The "Pick Two" Reality:¶
In a distributed system, Network Partitions (P) are inevitable. Therefore, you aren't really picking between C, A, and P. You are picking how the system behaves when a partition happens:
- CP (Consistency + Partition Tolerance): If a partition occurs, the system shuts down the "out of sync" nodes to ensure data stays correct. It sacrifices Availability.
- Example: HBase, MongoDB (usually), Banking systems.
- AP (Availability + Partition Tolerance): If a partition occurs, nodes keep answering requests even if they can't talk to each other. It sacrifices Consistency (users might see old data).
- Example: Cassandra, DynamoDB, CouchDB.
The PACELC Theorem (The Extension)¶
The Formula: (P + A or C) ELSE (E) (L or C)¶
IF there is a Partition (P):
- How does the system trade off Availability vs Consistency?
ELSE (E) (during normal operation):
- How does the system trade off Latency vs Consistency?
Common PACELC Classifications:¶
- PA/EL (The "Fast" Systems):
- During a partition, they stay Available.
- Otherwise (Else), they prioritize low Latency.

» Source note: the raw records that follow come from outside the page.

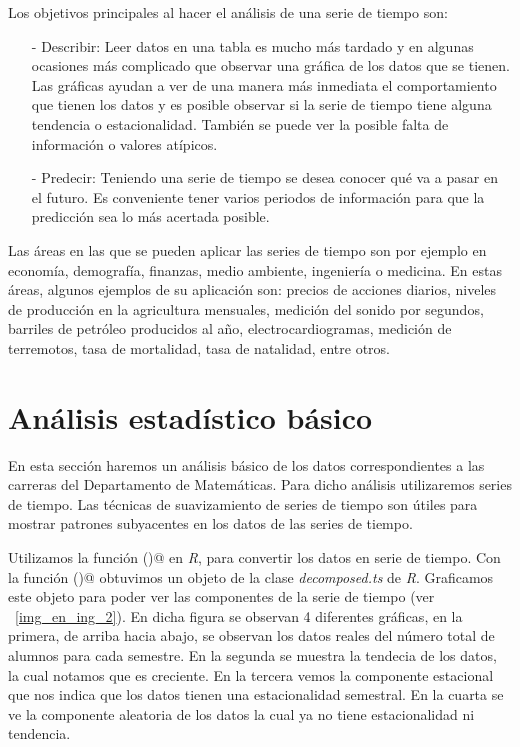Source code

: Los objetivos principales al hacer el análisis de una serie de tiempo son:
  
  \begin{itemize}
\item[-] Describir: Leer datos en una tabla es mucho más tardado y en algunas ocasiones más complicado que observar una gráfica de los datos que se tienen. Las gráficas ayudan a ver de una manera más inmediata el comportamiento que tienen los datos y es posible observar si la serie de tiempo tiene alguna tendencia o estacionalidad. También se puede ver la posible falta de información o valores atípicos.

\item[-] Predecir: Teniendo una serie de tiempo se desea conocer qué va a pasar en el futuro. Es conveniente tener varios periodos de información para que la predicción sea lo más acertada posible.
\end{itemize}

Las áreas en las que se pueden aplicar las series de tiempo son por ejemplo en economía, demografía, finanzas, medio ambiente, ingeniería o medicina. En estas áreas, algunos ejemplos de su aplicación son: precios de acciones diarios, niveles de producción en la agricultura mensuales, medición del sonido por segundos, barriles de petróleo producidos al año, electrocardiogramas, medición de terremotos, tasa de mortalidad, tasa de natalidad, entre otros.


\section{Análisis estadístico básico}

En esta sección haremos un análisis básico de los datos correspondientes a las carreras del Departamento de Matemáticas. Para dicho análisis utilizaremos series de tiempo. Las técnicas de suavizamiento de series de tiempo son útiles para mostrar patrones subyacentes en los datos de las series de tiempo.

Utilizamos la función \verb@ts()@ en \textit{R}, para convertir los datos en serie de tiempo. Con la función \verb@decompose()@ obtuvimos un objeto de la clase \textit{decomposed.ts} de \textit{R}. Graficamos este objeto para poder ver las componentes de la serie de tiempo (ver \figurename{~\ref{img_en_ing_2}}). En dicha figura se observan 4 diferentes gráficas, en la primera, de arriba hacia abajo, se observan los datos reales del número total de alumnos para cada semestre. En la segunda se muestra la tendecia de los datos, la cual notamos que es creciente. En la tercera vemos la componente estacional que nos indica que los datos tienen una estacionalidad semestral. En la cuarta se ve la componente aleatoria de los datos la cual ya no tiene estacionalidad ni tendencia.

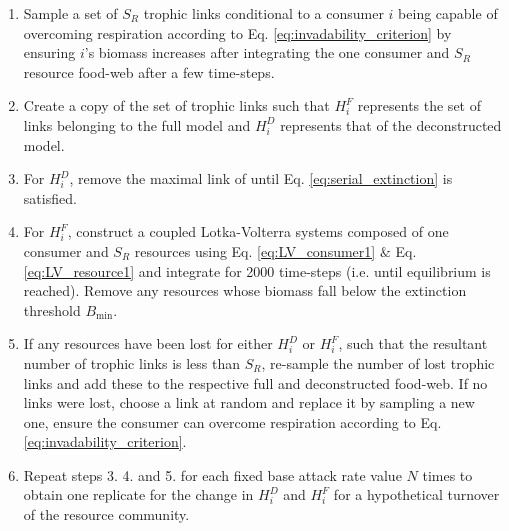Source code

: \documentclass[a4paper]{report}
\begin{document}
\begin{enumerate}
\item Sample a set of $S_R$ trophic links conditional to a consumer $i$ being capable of overcoming respiration according to Eq. \eqref{eq:invadability_criterion} by ensuring $i$'s biomass increases after integrating the one consumer and $S_R$ resource food-web after a few time-steps.

\item Create a copy of the set of trophic links such that $H^F_i$ represents the set of links belonging to the full model and $H^D_i$ represents that of the deconstructed model.

\item For $H^D_i$, remove the maximal link of  until Eq. \eqref{eq:serial_extinction} is satisfied. 

\item For $H^F_i$, construct a coupled Lotka-Volterra systems composed of one consumer and $S_R$ resources using Eq. \eqref{eq:LV_consumer1} $\&$ Eq. \eqref{eq:LV_resource1} and integrate for 2000 time-steps (i.e. until equilibrium is reached). Remove any resources whose biomass fall below the extinction threshold $B_{\text{min}}$.

\item If any resources have been lost for either $H^D_i$ or $H^F_i$, such that the resultant number of trophic links is less than $S_R$, re-sample the number of lost trophic links and add these to the respective full and deconstructed food-web. If no links were lost, choose a link at random and replace it by sampling a new one, ensure the consumer can overcome respiration according to Eq. \eqref{eq:invadability_criterion}. 

\item Repeat steps 3. 4. and 5. for each fixed base attack rate value $N$ times to obtain one replicate for the change in $H^D_i$ and $H^F_i$ for a hypothetical turnover of the resource community.
\end{enumerate}
\end{document}
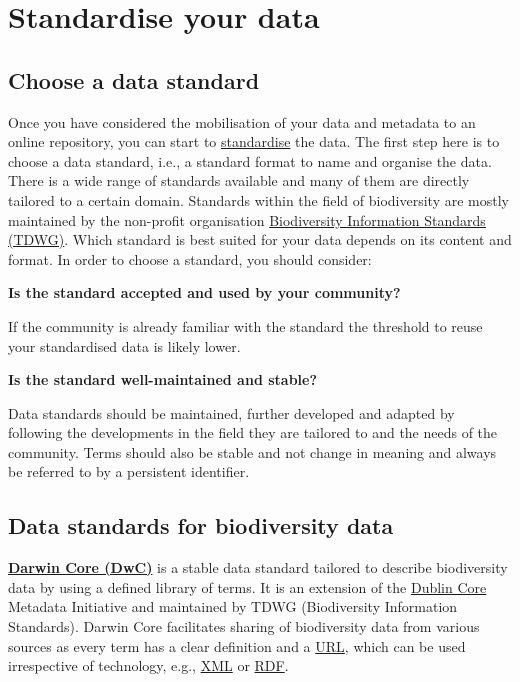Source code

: \documentclass[
  oneside]{book}
\begin{document}
\chapter{Standardise your data}\label{standardise-your-data}

\section{Choose a data standard}\label{choose-a-data-standard}

Once you have considered the mobilisation of your data and metadata to an online repository, you can start to \hyperref[standardise]{standardise} the data. The first step here is to choose a data standard, i.e., a standard format to name and organise the data. There is a wide range of standards available and many of them are directly tailored to a certain domain. Standards within the field of biodiversity are mostly maintained by the non-profit organisation \href{https://www.tdwg.org/}{Biodiversity Information Standards (TDWG)}. Which standard is best suited for your data depends on its content and format. In order to choose a standard, you should consider:

\textbf{Is the standard accepted and used by your community?}

If the community is already familiar with the standard the threshold to reuse your standardised data is likely lower.

\textbf{Is the standard well-maintained and stable?}

Data standards should be maintained, further developed and adapted by following the developments in the field they are tailored to and the needs of the community. Terms should also be stable and not change in meaning and always be referred to by a persistent identifier.

\section{Data standards for biodiversity data}\label{data-standards-for-biodiversity-data}

\href{https://dwc.tdwg.org/}{\textbf{Darwin Core (DwC)}} is a stable data standard tailored to describe biodiversity data by using a defined library of terms. It is an extension of the \hyperref[dublincore]{Dublin Core} Metadata Initiative and maintained by TDWG (Biodiversity Information Standards). Darwin Core facilitates sharing of biodiversity data from various sources as every term has a clear definition and a \hyperref[URI]{URL}, which can be used irrespective of technology, e.g., \hyperref[XML]{XML} or \hyperref[RDF]{RDF}.
\end{document}
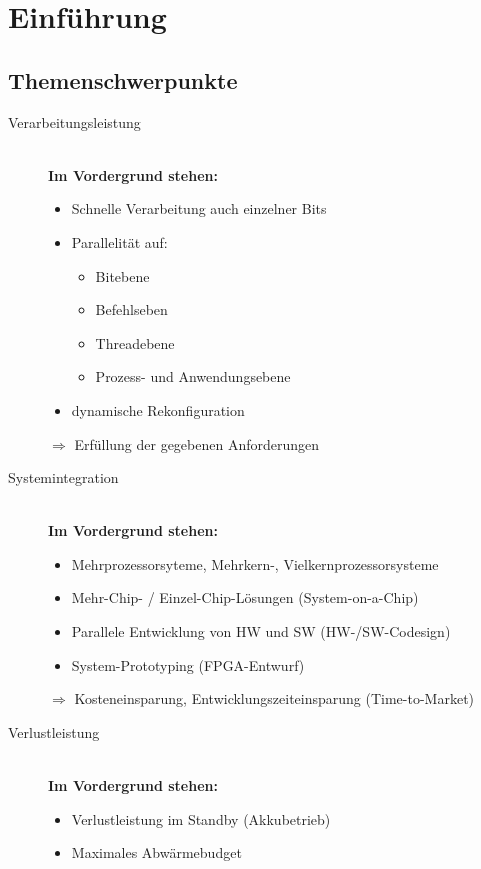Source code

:\chapter{Einführung}
\section{Themenschwerpunkte}
	\begin{description}

		\item[Verarbeitungsleistung]\hfill
			\\\textbf{Im Vordergrund stehen:}
			\begin{itemize}
				\item Schnelle Verarbeitung auch einzelner Bits
				\item Parallelität auf: \hfill
				\begin{itemize}
					\item Bitebene
					\item Befehlseben
					\item Threadebene
					\item Prozess- und Anwendungsebene
				\end{itemize}
				\item dynamische Rekonfiguration
			\end{itemize}
			$\Rightarrow$ Erfüllung der gegebenen Anforderungen
		
		\item[Systemintegration]\hfill
			\\\textbf{Im Vordergrund stehen:}
			\begin{itemize}
				\item Mehrprozessorsyteme, Mehrkern-, Vielkernprozessorsysteme
				\item Mehr-Chip- / Einzel-Chip-Lösungen (System-on-a-Chip)
				\item Parallele Entwicklung von HW und SW
	(HW-/SW-Codesign)
				\item System-Prototyping (FPGA-Entwurf)
			\end{itemize}
			$\Rightarrow$ Kosteneinsparung, Entwicklungszeiteinsparung (Time-to-Market)
		
		\item[Verlustleistung]
			\hfill\\\textbf{Im Vordergrund stehen:}
			\begin{itemize}
				\item Verlustleistung im Standby (Akkubetrieb)
				\item Maximales Abwärmebudget
			\end{itemize}
		

\end{description}

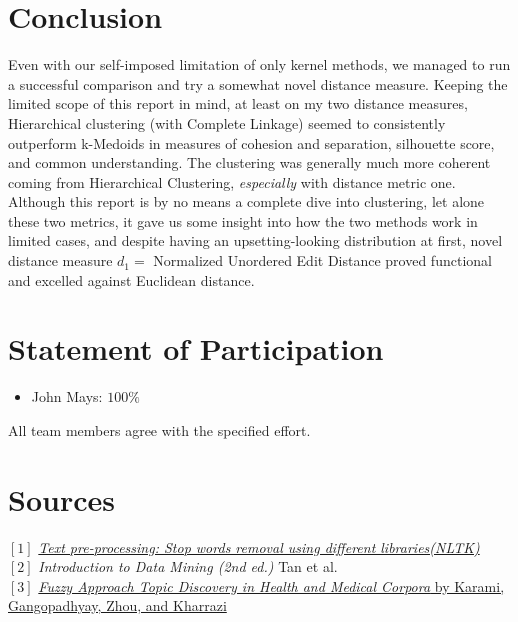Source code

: \documentclass[fleqn]{article}
\begin{document}
\section{Conclusion}
Even with our self-imposed limitation of only kernel methods, we managed to run a successful comparison and try a somewhat novel distance measure.  Keeping the limited scope of this report in mind, at least on my two distance measures, Hierarchical clustering (with Complete Linkage) seemed to consistently outperform k-Medoids in measures of cohesion and separation, silhouette score, and common understanding.  The clustering was generally much more coherent coming from Hierarchical Clustering, \textit{especially} with distance metric one.  Although this report is by no means a complete dive into clustering, let alone these two metrics, it gave us some insight into how the two methods work in limited cases, and despite having an upsetting-looking distribution at first, novel distance measure $d_1=$ Normalized Unordered Edit Distance proved functional and excelled against Euclidean distance.


\section*{Statement of Participation}
\begin{itemize}
	\item John Mays: $100\%$
\end{itemize}
All team members agree with the specified effort.

\section*{Sources}
$[1]$ \href{https://towardsdatascience.com/text-pre-processing-stop-words-removal-using-different-libraries-f20bac19929a}{\textit{Text pre-processing: Stop words removal using different libraries(NLTK)}}\\
$[2]$ \textit{Introduction to Data Mining (2nd ed.)} Tan et al.\\
$[3]$ \href{https://arxiv.org/abs/1705.00995}{\textit{Fuzzy Approach Topic Discovery in Health and Medical Corpora} by Karami, Gangopadhyay, Zhou, and Kharrazi}
\pagebreak
\end{document}
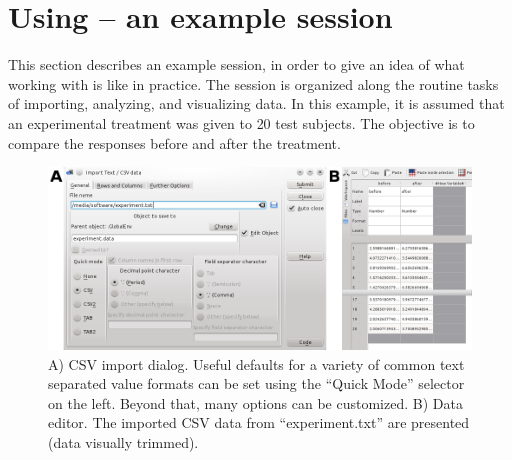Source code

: \section[Using RKWard -- an example session]{Using  -- an example session}
\label{sec:using_RKWard}
This section describes an example  session, in order to give an idea
of what working with  is like in practice.
The session is organized along the routine tasks of importing,
analyzing, and visualizing data. In this example, it is assumed that an experimental
treatment was given to 20 test subjects. The objective is to compare the responses 
before and after the treatment. 

\medskip 
\begin{figure}[hb!]
 \centering
 \includegraphics[width=13.5cm]{./figures/import_data.png}
 \caption{A) CSV import dialog. Useful defaults for a variety of common text separated value formats can
  be set using the ``Quick Mode'' selector on the left. Beyond that, many options can be customized. B) Data editor. The imported CSV
  data from ``experiment.txt'' are presented (data visually trimmed).}
 \label{fig:import_data}
\end{figure}

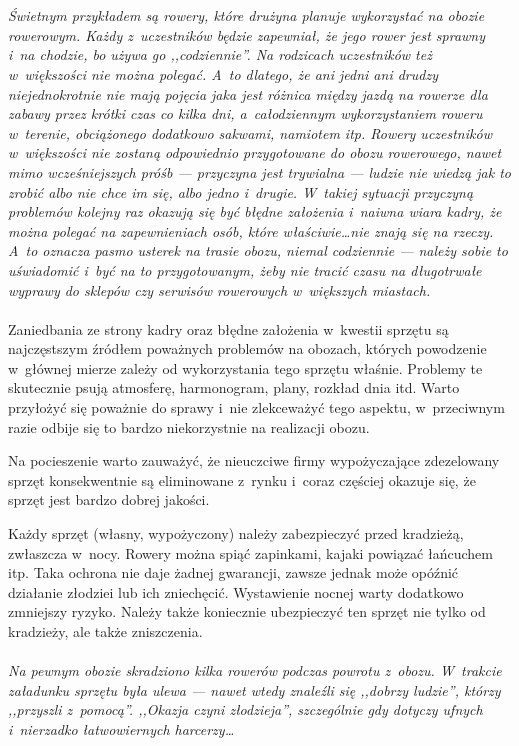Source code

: \documentclass[a5paper,10pt,titlepage,twoside]{article}
\begin{document}
\\
\\
\small{
\emph{Świetnym przykładem są rowery, które drużyna planuje wykorzystać na obozie rowerowym. Każdy z~uczestników będzie zapewniał, że jego rower jest sprawny i~na chodzie, bo używa go ,,codziennie''. Na rodzicach uczestników też w~większości nie można polegać. A~to dlatego, że ani jedni ani drudzy niejednokrotnie nie mają pojęcia jaka jest różnica między jazdą na rowerze dla zabawy przez krótki czas co kilka dni, a~całodziennym wykorzystaniem roweru w~terenie, obciążonego dodatkowo sakwami, namiotem itp. Rowery uczestników w~większości nie zostaną odpowiednio przygotowane do obozu rowerowego, nawet mimo wcześniejszych próśb --- przyczyna jest trywialna --- ludzie nie wiedzą jak to zrobić albo nie chce im się, albo jedno i~drugie. W~takiej sytuacji przyczyną problemów kolejny raz okazują się być błędne założenia i~naiwna wiara kadry, że można polegać na zapewnieniach osób, które właściwie\ldots nie znają się na rzeczy. A~to oznacza pasmo usterek na trasie obozu, niemal codziennie --- należy sobie to uświadomić i~być na to przygotowanym, żeby nie tracić czasu na długotrwałe wyprawy do sklepów czy serwisów rowerowych w~większych miastach.}}
\\
\\
Zaniedbania ze strony kadry oraz błędne założenia w~kwestii sprzętu są najczęstszym źródłem poważnych problemów na obozach, których powodzenie w~głównej mierze zależy od wykorzystania tego sprzętu właśnie. Problemy te skutecznie psują atmosferę, harmonogram, plany, rozkład dnia itd. Warto przyłożyć się poważnie do sprawy i~nie zlekceważyć tego aspektu, w~przeciwnym razie odbije się to bardzo niekorzystnie na realizacji obozu.

Na pocieszenie warto zauważyć, że nieuczciwe firmy wypożyczające zdezelowany sprzęt konsekwentnie są eliminowane z~rynku i~coraz częściej okazuje się, że sprzęt jest bardzo dobrej jakości.

Każdy sprzęt  (własny, wypożyczony) należy zabezpieczyć przed kradzieżą, zwłaszcza w~nocy. Rowery można spiąć zapinkami, kajaki powiązać łańcuchem itp. Taka ochrona nie daje żadnej gwarancji, zawsze jednak może opóźnić działanie złodziei lub ich zniechęcić. Wystawienie nocnej warty dodatkowo zmniejszy ryzyko. Należy także koniecznie ubezpieczyć ten sprzęt nie tylko od kradzieży, ale także zniszczenia.
\\
\\
\small{
\emph{Na pewnym obozie skradziono kilka rowerów podczas powrotu z~obozu. W~trakcie załadunku sprzętu była ulewa --- nawet wtedy znaleźli się ,,dobrzy ludzie'', którzy ,,przyszli z~pomocą''. ,,Okazja czyni złodzieja'', szczególnie gdy dotyczy ufnych i~nierzadko łatwowiernych harcerzy\ldots}}
\end{document}
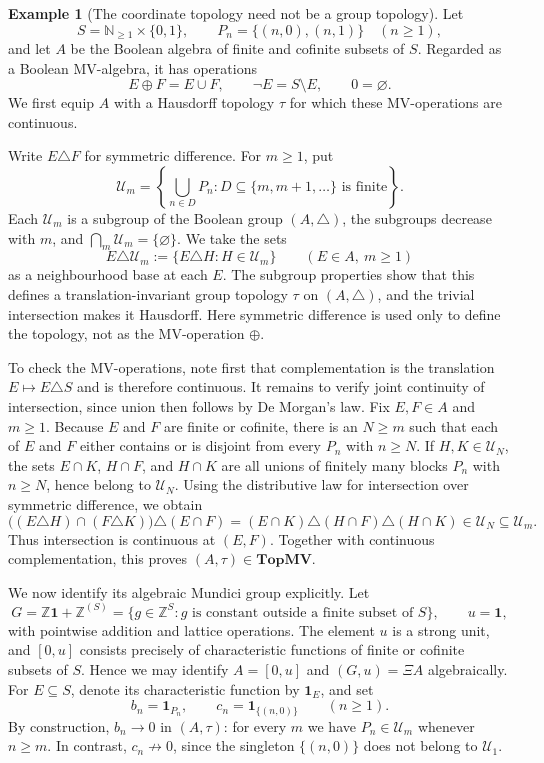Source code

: \documentclass[preprint,3p]{elsarticle}
\theoremstyle{plain}
\theoremstyle{definition}
\newtheorem{exmp}[thm]{Example}
\newcommand{\TopMV}{\mathbf{TopMV}}
\numberwithin{equation}{section}
\begin{document}
\begin{exmp}[The coordinate topology need not be a group topology]
\label{exmp-kappa-not-group}
Let
\[
 S=\mathbb N_{\geq1}\times\{0,1\},
 \qquad P_n=\{(n,0),(n,1)\}\quad(n\geq1),
\]
and let $A$ be the Boolean algebra of finite and cofinite subsets of
$S$.  Regarded as a Boolean MV-algebra, it has operations
\[
 E\oplus F=E\cup F,\qquad
 \neg E=S\setminus E,\qquad 0=\varnothing.
\]
We first equip $A$ with a Hausdorff topology $\tau$ for which these
MV-operations are continuous.

Write $E\triangle F$ for symmetric difference.  For $m\geq1$, put
\[
 \mathcal U_m=
 \left\{\bigcup_{n\in D}P_n:
 D\subseteq\{m,m+1,\ldots\}\text{ is finite}\right\}.
\]
Each $\mathcal U_m$ is a subgroup of the Boolean group
$(A,\triangle)$, the subgroups decrease with $m$, and
$\bigcap_m\mathcal U_m=\{\varnothing\}$.  We take the sets
\[
 E\triangle\mathcal U_m
 :=\{E\triangle H:H\in\mathcal U_m\}
 \qquad(E\in A,\ m\geq1)
\]
as a neighbourhood base at each $E$.  The subgroup properties show
that this defines a translation-invariant group topology $\tau$ on
$(A,\triangle)$, and the trivial intersection makes it Hausdorff.
Here symmetric difference is used only to define the topology, not
as the MV-operation $\oplus$.

To check the MV-operations, note first that complementation is the
translation $E\mapsto E\triangle S$ and is therefore continuous.
It remains to verify joint continuity of intersection, since union
then follows by De Morgan's law.  Fix $E,F\in A$ and $m\geq1$.
Because $E$ and $F$ are finite or cofinite, there is an $N\geq m$
such that each of $E$ and $F$ either contains or is disjoint from
every $P_n$ with $n\geq N$.  If $H,K\in\mathcal U_N$, the sets
$E\cap K$, $H\cap F$, and $H\cap K$ are all unions of finitely many
blocks $P_n$ with $n\geq N$, hence belong to $\mathcal U_N$.
Using the distributive law for intersection over symmetric
difference, we obtain
\[
 \bigl((E\triangle H)\cap(F\triangle K)\bigr)
       \triangle(E\cap F)
 =
 (E\cap K)\triangle(H\cap F)\triangle(H\cap K)
 \in\mathcal U_N\subseteq\mathcal U_m.
\]
Thus intersection is continuous at $(E,F)$.  Together with
continuous complementation, this proves
$(A,\tau)\in\TopMV$.

We now identify its algebraic Mundici group explicitly.
Let
\[
 G=\mathbb Z\mathbf1+\mathbb Z^{(S)}
   =\{g\in\mathbb Z^S:
       g\text{ is constant outside a finite subset of }S\},
 \qquad u=\mathbf1,
\]
with pointwise addition and lattice operations.
The element $u$ is a strong unit, and $[0,u]$ consists precisely
of characteristic functions of finite or cofinite subsets of $S$.
Hence we may identify $A=[0,u]$ and $(G,u)=\Xi A$ algebraically.
For $E\subseteq S$, denote its characteristic function by
$\mathbf1_E$, and set
\[
 b_n=\mathbf1_{P_n},
 \qquad c_n=\mathbf1_{\{(n,0)\}}\qquad(n\geq1).
\]
By construction, $b_n\to0$ in $(A,\tau)$: for every $m$ we have
$P_n\in\mathcal U_m$ whenever $n\geq m$.
In contrast, $c_n\not\to0$, since the singleton $\{(n,0)\}$
does not belong to $\mathcal U_1$.


\end{exmp}
\end{document}
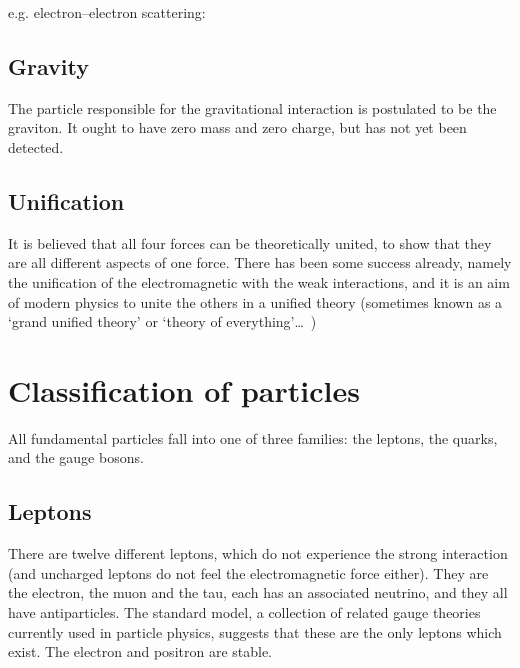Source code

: \documentclass[a4paper,12pt]{article}
\begin{document}
e.g. electron--electron scattering:


\subsection{Gravity}
The particle responsible for the gravitational interaction is postulated to be the graviton.  It ought to have zero mass and zero charge, but has not yet been detected.

\subsection{Unification}
It is believed that all four forces can be theoretically united, to show that they are all different aspects of one force.  There has been some success already, namely the unification of the electromagnetic with the weak interactions, and it is an aim of modern physics to unite the others in a unified theory (sometimes known as a `grand unified theory' or `theory of everything'\ldots\ )


\section{Classification of particles}
All fundamental particles fall into one of three families: the leptons, the quarks, and the gauge bosons.

\subsection{Leptons}

There are twelve different leptons, which do not experience the strong interaction (and uncharged leptons do not feel the electromagnetic force either).  They are the electron, the muon and the tau, each has an associated neutrino, and they all have antiparticles.  The standard model, a collection of related gauge theories currently used in particle physics, suggests that these are the only leptons which exist.  The electron and positron are stable.
\end{document}
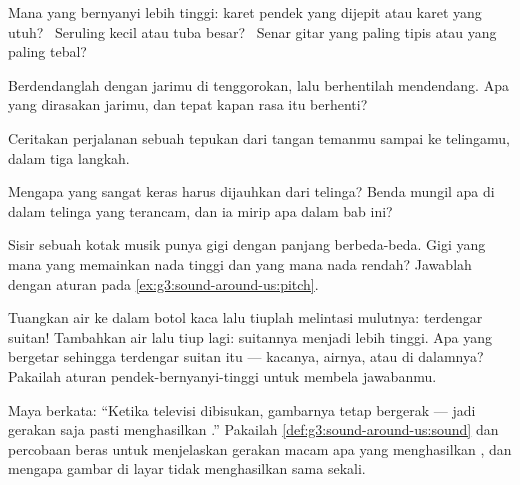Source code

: \begin{exercise}[$\star$]\label{exo:g3:sound-around-us:5}
Mana yang bernyanyi lebih tinggi: karet pendek yang dijepit atau karet
yang utuh? \ Seruling kecil atau tuba besar? \ Senar gitar yang paling
tipis atau yang paling tebal?
\end{exercise}

\begin{exercise}[$\star$]\label{exo:g3:sound-around-us:6}
Berdendanglah dengan jarimu di tenggorokan, lalu berhentilah
mendendang. Apa yang dirasakan jarimu, dan tepat kapan rasa itu
berhenti?
\end{exercise}

\begin{exercise}[$\star$]\label{exo:g3:sound-around-us:7}
Ceritakan perjalanan sebuah tepukan dari tangan temanmu sampai ke
telingamu, dalam tiga langkah.
\end{exercise}

\begin{exercise}[$\star$]\label{exo:g3:sound-around-us:8}
Mengapa  yang sangat keras harus dijauhkan dari telinga? Benda
mungil apa di dalam telinga yang terancam, dan ia mirip apa dalam bab
ini?
\end{exercise}

\begin{exercise}[$\star$]\label{exo:g3:sound-around-us:9}
Sisir sebuah kotak musik punya gigi dengan panjang berbeda-beda. Gigi
yang mana yang memainkan nada tinggi dan yang mana nada rendah?
Jawablah dengan aturan pada \cref{ex:g3:sound-around-us:pitch}.
\end{exercise}

\begin{exercise}[$\star\star$]\label{exo:g3:sound-around-us:10}
Tuangkan air ke dalam botol kaca lalu tiuplah melintasi mulutnya:
terdengar suitan! Tambahkan air lalu tiup lagi: suitannya menjadi
lebih tinggi. Apa yang bergetar sehingga terdengar suitan itu ---
kacanya, airnya, atau  di dalamnya? Pakailah aturan
pendek-bernyanyi-tinggi untuk membela jawabanmu.
\end{exercise}

\begin{exercise}[$\star\star$]\label{exo:g3:sound-around-us:11}
Maya berkata: ``Ketika televisi dibisukan, gambarnya tetap bergerak
--- jadi gerakan saja pasti menghasilkan .'' Pakailah
\cref{def:g3:sound-around-us:sound} dan percobaan beras untuk
menjelaskan gerakan macam apa yang menghasilkan , dan mengapa
gambar di layar tidak menghasilkan  sama sekali.
\end{exercise}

- Reality: These are "Eventual Consistency" systems. They are always fast, but never strictly consistent.
- Example: Cassandra, DynamoDB.
- PC/EC (The "Strict" Systems):
- During a partition, they choose Consistency (and go down).
- Otherwise (Else), they choose Consistency (waiting for replicas to sync before responding).
- Reality: These systems are always "correct" but can be slow and fragile.
- Example: BigTable, HDFS.
-
PC/EL (The "Hybrid"):
- Chooses Consistency during a partition, but prioritizes Latency during normal times.
- Does not make sense. You are trying to be "Strictly Consistent" only when the network breaks, but "Eventually Consistent" when it's fine. Mathematically, that doesn't work.
The "Fake" PC Reality:
- If the system is EL, some nodes already have old (stale) data while you are just minding your own business.
- If a Partition (P) hits right then, the system can't magically become Consistent (C) because the data was already messy before the break happened.
- You can't "protect" consistency during a crisis if you weren't maintaining it during peace time.